Christianity is the most pro-woman religion in the world. Don’t believe me? Take it from the women who encountered Jesus Christ during his life on earth. Rebecca McLaughlin’s new book, Jesus through the Eyes of Women: How the First Female Disciples Help Us Know and Love the Lord (Crossway/TGC), illumines Christ’s character from the vantage point of his earliest female followers. Here are 20 quotes that caught my attention.

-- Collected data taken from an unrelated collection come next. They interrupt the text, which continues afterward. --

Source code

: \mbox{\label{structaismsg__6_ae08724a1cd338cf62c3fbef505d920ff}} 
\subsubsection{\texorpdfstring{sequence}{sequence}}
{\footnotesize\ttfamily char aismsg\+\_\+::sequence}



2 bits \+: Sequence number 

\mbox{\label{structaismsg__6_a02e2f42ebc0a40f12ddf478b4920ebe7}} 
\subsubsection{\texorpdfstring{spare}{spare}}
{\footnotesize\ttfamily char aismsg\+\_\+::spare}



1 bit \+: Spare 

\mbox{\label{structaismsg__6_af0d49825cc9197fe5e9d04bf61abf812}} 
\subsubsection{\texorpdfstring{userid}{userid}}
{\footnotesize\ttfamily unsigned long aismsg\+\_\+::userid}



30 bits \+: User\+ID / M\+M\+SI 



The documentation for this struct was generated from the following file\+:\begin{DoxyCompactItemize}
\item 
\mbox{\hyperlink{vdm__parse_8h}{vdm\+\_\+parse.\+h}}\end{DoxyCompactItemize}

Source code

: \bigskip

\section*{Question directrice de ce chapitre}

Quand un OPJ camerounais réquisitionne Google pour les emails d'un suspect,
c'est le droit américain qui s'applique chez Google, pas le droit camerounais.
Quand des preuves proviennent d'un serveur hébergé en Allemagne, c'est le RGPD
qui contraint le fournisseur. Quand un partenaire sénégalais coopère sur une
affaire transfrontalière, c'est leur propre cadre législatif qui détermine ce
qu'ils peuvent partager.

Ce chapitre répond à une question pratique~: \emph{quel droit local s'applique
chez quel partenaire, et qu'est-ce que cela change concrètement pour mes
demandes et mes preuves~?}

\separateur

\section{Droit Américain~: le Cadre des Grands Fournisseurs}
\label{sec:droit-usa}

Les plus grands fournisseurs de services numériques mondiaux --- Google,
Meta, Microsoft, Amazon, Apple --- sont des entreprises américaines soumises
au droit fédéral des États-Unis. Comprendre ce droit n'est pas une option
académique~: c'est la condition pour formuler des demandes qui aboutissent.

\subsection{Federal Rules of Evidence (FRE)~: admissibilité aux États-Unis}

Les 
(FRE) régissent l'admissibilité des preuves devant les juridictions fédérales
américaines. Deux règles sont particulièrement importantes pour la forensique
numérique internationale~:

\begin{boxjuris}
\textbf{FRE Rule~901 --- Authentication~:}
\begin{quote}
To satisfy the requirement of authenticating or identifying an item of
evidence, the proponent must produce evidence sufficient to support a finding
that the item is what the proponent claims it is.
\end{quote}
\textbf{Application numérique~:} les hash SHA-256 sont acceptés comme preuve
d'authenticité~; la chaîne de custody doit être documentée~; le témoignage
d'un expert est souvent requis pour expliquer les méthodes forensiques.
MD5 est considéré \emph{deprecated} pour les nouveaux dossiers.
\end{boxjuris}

The four New Testament Gospels tell multiple stories of Jesus relating to women. Poor women. Rich women. Sick women. Grieving women. Old women. Young girls. Jewish women. Gentile women. Women known for their sinfulness. Women known for their virtue. Virgins and widows. Prostitutes and prophetesses. Looking through their eyes, we see a man who valued women of all kinds— especially those vilified by others. Indeed, the way that Jesus treated women tore up the belief that women are innately inferior to men: a belief that was pervasive in the ancient world. We should not be surprised, therefore, that women have been flocking to Jesus ever since. (11)

Far from being antithetical to women’s rights, Christianity is their firm and best foundation. (13)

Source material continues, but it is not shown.